* **PROBLEM TO WORK ON**: Each line from the opening of the material through the line holding "механический просчет всех" needs to be returned exactly, with the pictures left out.

* **DATA RECORDS**:
========================================

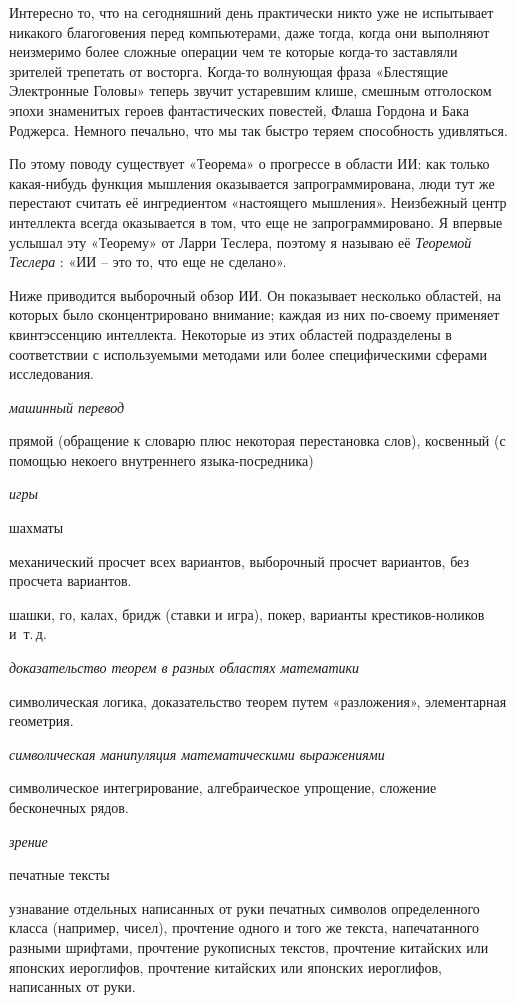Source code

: \documentclass[../main.tex]{subfiles}
\begin{document}
Интересно то, что на сегодняшний день практически никто уже не испытывает никакого благоговения перед компьютерами, даже тогда, когда они выполняют неизмеримо более сложные операции чем те которые когда-то заставляли зрителей трепетать от восторга. Когда-то волнующая фраза «Блестящие Электронные Головы» теперь звучит устаревшим клише, смешным отголоском эпохи знаменитых героев фантастических повестей, Флаша Гордона и Бака Роджерса. Немного печально, что мы так быстро теряем способность удивляться.

По этому поводу существует «Теорема» о прогрессе в области ИИ: как только какая-нибудь функция мышления оказывается запрограммирована, люди тут же перестают считать её ингредиентом «настоящего мышления». Неизбежный центр интеллекта всегда оказывается в том, что еще не запрограммировано. Я впервые услышал эту «Теорему» от Ларри Теслера, поэтому я называю её \emph{Теоремой Теслера} : «ИИ \--- это то, что еще не сделано».

Ниже приводится выборочный обзор ИИ\@. Он показывает несколько областей, на которых было сконцентрировано внимание; каждая из них по-своему применяет квинтэссенцию интеллекта. Некоторые из этих областей подразделены в соответствии с используемыми методами или более специфическими сферами исследования.

\emph{машинный перевод}

прямой (обращение к словарю плюс некоторая перестановка слов), косвенный (с помощью некоего внутреннего языка-посредника)

\emph{игры}

шахматы

механический просчет всех вариантов, выборочный просчет вариантов, без просчета вариантов.

шашки, го, калах, бридж (ставки и игра), покер, варианты крестиков-ноликов и~т.\,д.

\emph{доказательство теорем в разных областях математики}

символическая логика, доказательство теорем путем «разложения», элементарная геометрия.

\emph{символическая манипуляция математическими выражениями}

символическое интегрирование, алгебраическое упрощение, сложение бесконечных рядов.

\emph{зрение}

печатные тексты

узнавание отдельных написанных от руки печатных символов определенного класса (например, чисел), прочтение одного и того же текста, напечатанного разными шрифтами, прочтение рукописных текстов, прочтение китайских или японских иероглифов, прочтение китайских или японских иероглифов, написанных от руки.
\end{document}
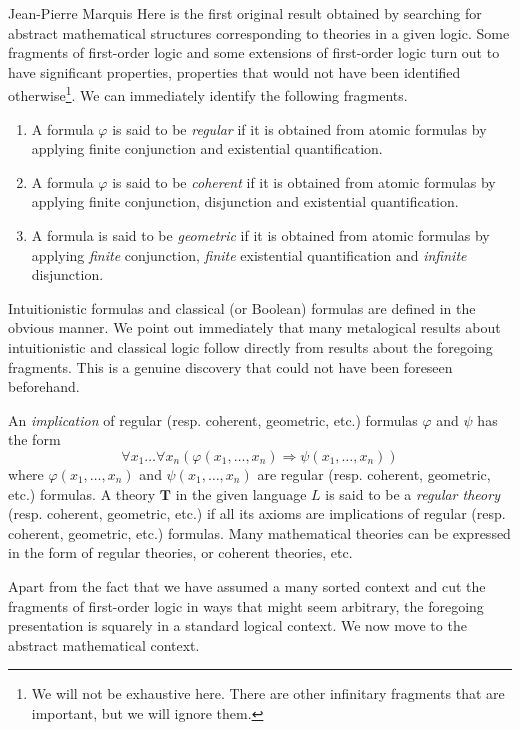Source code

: \begin{artengenv}{Jean-Pierre Marquis}
Here is the first original result obtained by searching for abstract mathematical structures corresponding to theories in a given logic. Some fragments of first-order logic and some extensions of first-order logic turn out to have significant properties, properties that would not have been identified otherwise\footnote{We will not be exhaustive here. There are other infinitary fragments that are important, but we will ignore them.}. We can immediately identify  the following fragments.
\begin{enumerate}
	\item A formula \( \varphi \) is said to be \textit{regular} if it is obtained from atomic formulas by applying finite conjunction and existential quantification.
 	\item A formula \( \varphi \) is said to be \textit{coherent} if it is obtained from atomic formulas by applying finite conjunction, disjunction and existential quantification. 
	\item A formula is said to be \textit{geometric}  if it is obtained from atomic formulas by applying \textit{finite} conjunction, \textit{finite} existential quantification and \textit{infinite} disjunction. 
\end{enumerate}

Intuitionistic formulas and classical (or Boolean) formulas are defined in the obvious manner. We point out immediately that many metalogical results about intuitionistic and classical logic follow directly from results about the foregoing fragments. This is a genuine discovery that could not have been foreseen beforehand. 

An \textit{implication} of regular (resp. coherent, geometric, etc.) formulas \( \varphi \) and \( \psi \) has the form
%
\[
\forall x_1 \dots \forall x_n (\varphi(x_1, \dots, x_n) \Rightarrow \psi(x_1, \dots, x_n))
\]
%
where \( \varphi(x_1, \dots, x_n) \) and \( \psi(x_1, \dots, x_n) \) are regular (resp. coherent, geometric, etc.) formulas. A theory \( \mathbf{T} \) in the given language \( L \) is said to be a \textit{regular theory} (resp. coherent, geometric, etc.) if all its axioms are implications of regular (resp. coherent, geometric, etc.) formulas. Many mathematical theories can be expressed in the form of regular theories, or coherent theories, etc. 


Apart from the fact that we have assumed a many sorted context and cut the fragments of first-order logic in ways that might seem arbitrary, the foregoing presentation is squarely in a standard logical context. We now move to the abstract mathematical context.


\end{artengenv}
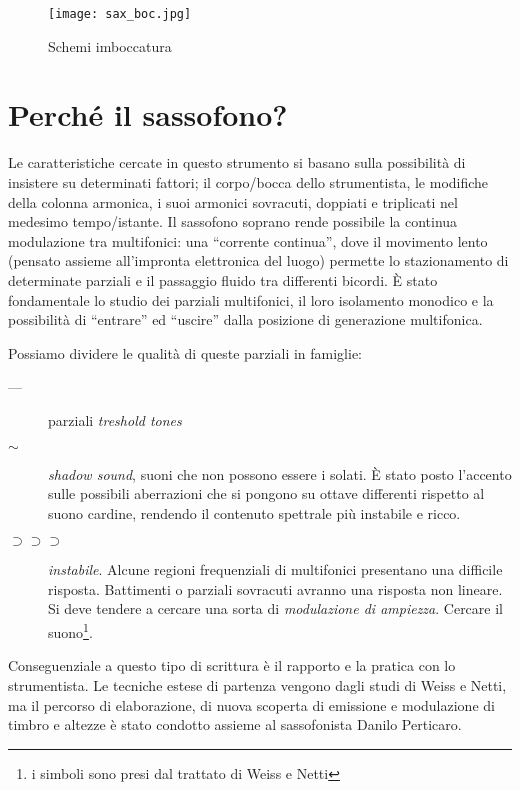 \begin{figure}[h]
\centering
{\texttt{[image: sax\_boc.jpg]}}
\caption[Schemi imboccatura]{Schemi imboccatura}
\label{fig:imboccatura}
\end{figure}

\section{Perché il sassofono?}

Le caratteristiche cercate in questo strumento si basano sulla possibilità
di insistere su determinati fattori; il corpo/bocca dello strumentista, 
le modifiche della colonna armonica, i suoi armonici sovracuti, doppiati
e triplicati nel medesimo tempo/istante.
Il sassofono soprano rende possibile la continua modulazione tra multifonici:
una “corrente continua”,  dove il movimento lento (pensato assieme all'impronta
elettronica del luogo) permette lo stazionamento di determinate parziali
e il passaggio fluido tra differenti bicordi. È stato fondamentale lo studio
dei parziali multifonici, il loro isolamento monodico e la possibilità di 
“entrare” ed “uscire” dalla posizione di generazione multifonica.

Possiamo dividere le qualità di queste parziali in famiglie:

\begin{description}
	\item[ --- ] parziali \emph{treshold tones}
	\item[ $ \sim $]  \emph{shadow sound}, suoni che non possono essere i solati.
	È stato posto l’accento sulle possibili aberrazioni che si pongono su ottave differenti
	rispetto al suono cardine, rendendo il contenuto spettrale più instabile e ricco.
	\item [ $ \supset\supset\supset $] \emph{instabile}. Alcune regioni frequenziali di multifonici presentano una
	difficile risposta. Battimenti o parziali sovracuti avranno una risposta non lineare.
	Si deve tendere a cercare una sorta di \emph{modulazione di ampiezza}.
	Cercare il suono\footnote{i simboli sono presi dal trattato di Weiss e Netti}.
\end{description}

Conseguenziale a questo tipo di scrittura è il rapporto e la pratica con lo strumentista.
Le tecniche estese di partenza vengono dagli studi di Weiss e Netti, ma il percorso di
elaborazione, di nuova scoperta di emissione e modulazione di timbro e altezze è
stato condotto assieme al sassofonista Danilo Perticaro.

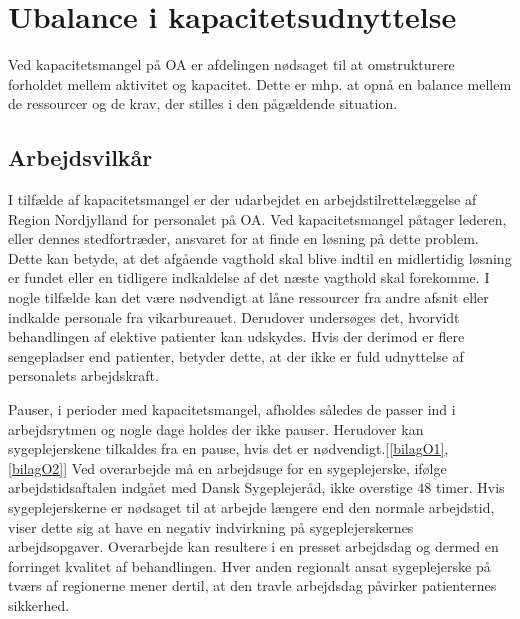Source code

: \section{Ubalance i kapacitetsudnyttelse}
Ved kapacitetsmangel på OA er afdelingen nødsaget til at omstrukturere forholdet mellem aktivitet og kapacitet. Dette er mhp. at opnå en balance mellem de ressourcer og de krav, der stilles i den pågældende situation.\cite{Bjerg2016} %

\subsection{Arbejdsvilkår} \label{Per_sik}

I tilfælde af kapacitetsmangel er der udarbejdet en arbejdstilrettelæggelse af Region Nordjylland for personalet på OA. Ved kapacitetsmangel påtager lederen, eller dennes stedfortræder, ansvaret for at finde en løsning på dette problem. Dette kan betyde, at det afgående vagthold skal blive indtil en midlertidig løsning er fundet eller en tidligere indkaldelse af det næste vagthold skal forekomme. I nogle tilfælde kan det være nødvendigt at låne ressourcer fra andre afsnit eller indkalde personale fra vikarbureauet. Derudover undersøges det, hvorvidt behandlingen af elektive patienter kan udskydes.\cite{Bjerg2016} 
Hvis der derimod er flere sengepladser end patienter, betyder dette, at der ikke er fuld udnyttelse af personalets arbejdskraft.

Pauser, i perioder med kapacitetsmangel, afholdes således de passer ind i arbejdsrytmen og nogle dage holdes der ikke pauser. Herudover kan sygeplejerskene tilkaldes fra en pause, hvis det er nødvendigt.[\ref{bilagO1}, \ref{bilagO2}] Ved overarbejde må en arbejdsuge for en sygeplejerske, ifølge arbejdstidsaftalen indgået med Dansk Sygeplejeråd, ikke overstige $48$ timer. Hvis sygeplejerskerne er nødsaget til at arbejde længere end den normale arbejdstid, viser dette sig at have en negativ indvirkning på sygeplejerskernes arbejdsopgaver\cite{Dinges2004}. Overarbejde kan resultere i en presset arbejdsdag og dermed en forringet kvalitet af behandlingen. Hver anden regionalt ansat sygeplejerske på tværs af regionerne mener dertil, at den travle arbejdsdag påvirker patienternes sikkerhed.\cite{Kjeldsen2015}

========================================

* **OUTPUT**:
Source code

: \documentclass[../main.tex]{subfiles}
\begin{document}
Интересно то, что на сегодняшний день практически никто уже не испытывает никакого благоговения перед компьютерами, даже тогда, когда они выполняют неизмеримо более сложные операции чем те которые когда-то заставляли зрителей трепетать от восторга. Когда-то волнующая фраза «Блестящие Электронные Головы» теперь звучит устаревшим клише, смешным отголоском эпохи знаменитых героев фантастических повестей, Флаша Гордона и Бака Роджерса. Немного печально, что мы так быстро теряем способность удивляться.

По этому поводу существует «Теорема» о прогрессе в области ИИ: как только какая-нибудь функция мышления оказывается запрограммирована, люди тут же перестают считать её ингредиентом «настоящего мышления». Неизбежный центр интеллекта всегда оказывается в том, что еще не запрограммировано. Я впервые услышал эту «Теорему» от Ларри Теслера, поэтому я называю её \emph{Теоремой Теслера} : «ИИ \--- это то, что еще не сделано».

Ниже приводится выборочный обзор ИИ\@. Он показывает несколько областей, на которых было сконцентрировано внимание; каждая из них по-своему применяет квинтэссенцию интеллекта. Некоторые из этих областей подразделены в соответствии с используемыми методами или более специфическими сферами исследования.

\emph{машинный перевод}

прямой (обращение к словарю плюс некоторая перестановка слов), косвенный (с помощью некоего внутреннего языка-посредника)

\emph{игры}

шахматы

механический просчет всех вариантов, выборочный просчет вариантов, без просчета вариантов.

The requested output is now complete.